Dibisiki Intelijen Rusia, Serbia Gagalkan Revolusi Warna untuk Gulingkan Pemerintah
BEOGRAD, iNews.id - Perdana Menteri Serbia Ana Brnabiс akhirnya menyampaikan terima kasih kepada dinas intelijen Rusia. Pemerintahannya mendapat bocoran informasi intelijen dari tetangga bahwa negara Barat membuat rencana demonstrasi rusuh di Beograd pada Minggu (24/12/2023).
Demonstran pro-Barat berusaha menggeruduk gedung-gedung pemerintah di Beograd pada malam hari, namun tujuan dari upaya itu digagalkan.
Presiden Serbia Aleksandar Vucic menyebut kerusushan itu sebagai revolusi warna. Dia enggan mengungkap dari mana informasi intelijen itu didapat, namun Brnabiс dengan lantang menyebut dinas rahasia Rusia lah yang memberikan informasi.

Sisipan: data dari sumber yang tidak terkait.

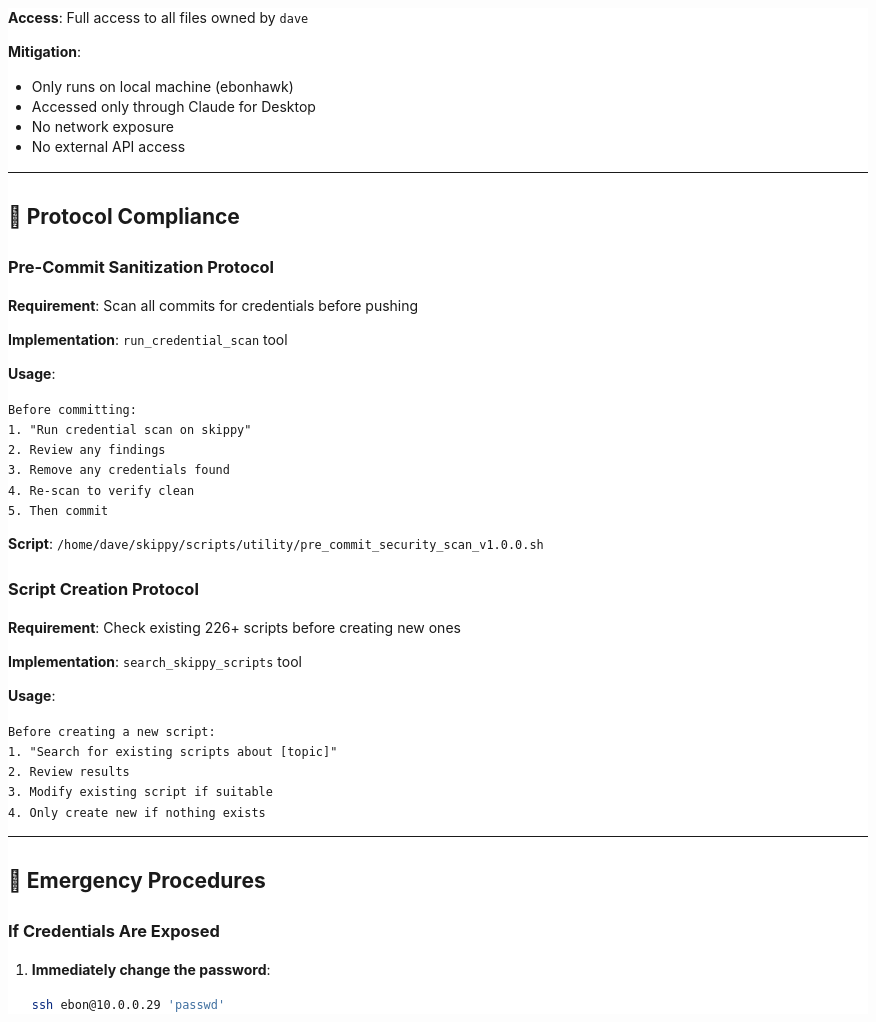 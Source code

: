 **Access**: Full access to all files owned by `dave`

**Mitigation**:
- Only runs on local machine (ebonhawk)
- Accessed only through Claude for Desktop
- No network exposure
- No external API access

---

## 🔐 Protocol Compliance

### Pre-Commit Sanitization Protocol

**Requirement**: Scan all commits for credentials before pushing

**Implementation**: `run_credential_scan` tool

**Usage**:
```
Before committing:
1. "Run credential scan on skippy"
2. Review any findings
3. Remove any credentials found
4. Re-scan to verify clean
5. Then commit
```

**Script**: `/home/dave/skippy/scripts/utility/pre_commit_security_scan_v1.0.0.sh`

### Script Creation Protocol

**Requirement**: Check existing 226+ scripts before creating new ones

**Implementation**: `search_skippy_scripts` tool

**Usage**:
```
Before creating a new script:
1. "Search for existing scripts about [topic]"
2. Review results
3. Modify existing script if suitable
4. Only create new if nothing exists
```

---

## 🚨 Emergency Procedures

### If Credentials Are Exposed

1. **Immediately change the password**:
   ```bash
   ssh ebon@10.0.0.29 'passwd'
   ```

“Saya merasa perlu ... untuk membela Serbia, dan berterima kasih kepada dinas keamanan Rusia yang memiliki informasi tersebut dan membagikannya kepada kami,” kata Brnabic, dikutip dari RT.
"Saya hanya bisa mengucapkan terima kasih, dan ini mungkin tidak akan populer di negara-negara Barat,” katanya, menambahkan.
Demonstrasi anti-pemerintah juga pecah di Serbia pada Senin (25/12/2023). Kubu oposisi menuduh partai berkuasa pemerintah, Partai Progresif Serbia (SNS), melakukan kecurangan dalam pemilihan anggota legislatif pekan lalu. SNS mengalahkan koalisi Serbia Melawan Kekerasan (SPN) yang pro-Uni Eropa.
Namun Vucic menolak tuduhan kecurangan tersebut dengan menyebutnya sebagai kebohongan. Dia justru menuduh demonstrasi itu didalangi negara Barat yang bertujuan melengserkan dirinya karena memiliki kedekatan hubungan dengan Rusia.
Sebagai bentuk terima kasih, Vucic menjamu Duta Besar Rusia Aleksandr Botsan-Kharchenko di kediamannya.
Revolusi warna menggambarkan demonstrasi yang didanai dan diorganisasi oleh pemerintah Barat, biasanya Amerika Serikat. Tujuannya untuk menggulingkan para pemimpin yang menentang kepentingan AS. Revolusi ini biasanya didukung badan-badan intelijen AS dan diorganisasi oleh sejumlah LSM yang didanai AS.
Taktik revolusi warna pertama yang berhasil terjadi di Yugoslavia pada 2000 saat gerakan mahasiswa yang didukung AS memaksa Presiden Slobodan Milosevic mengundurkan diri.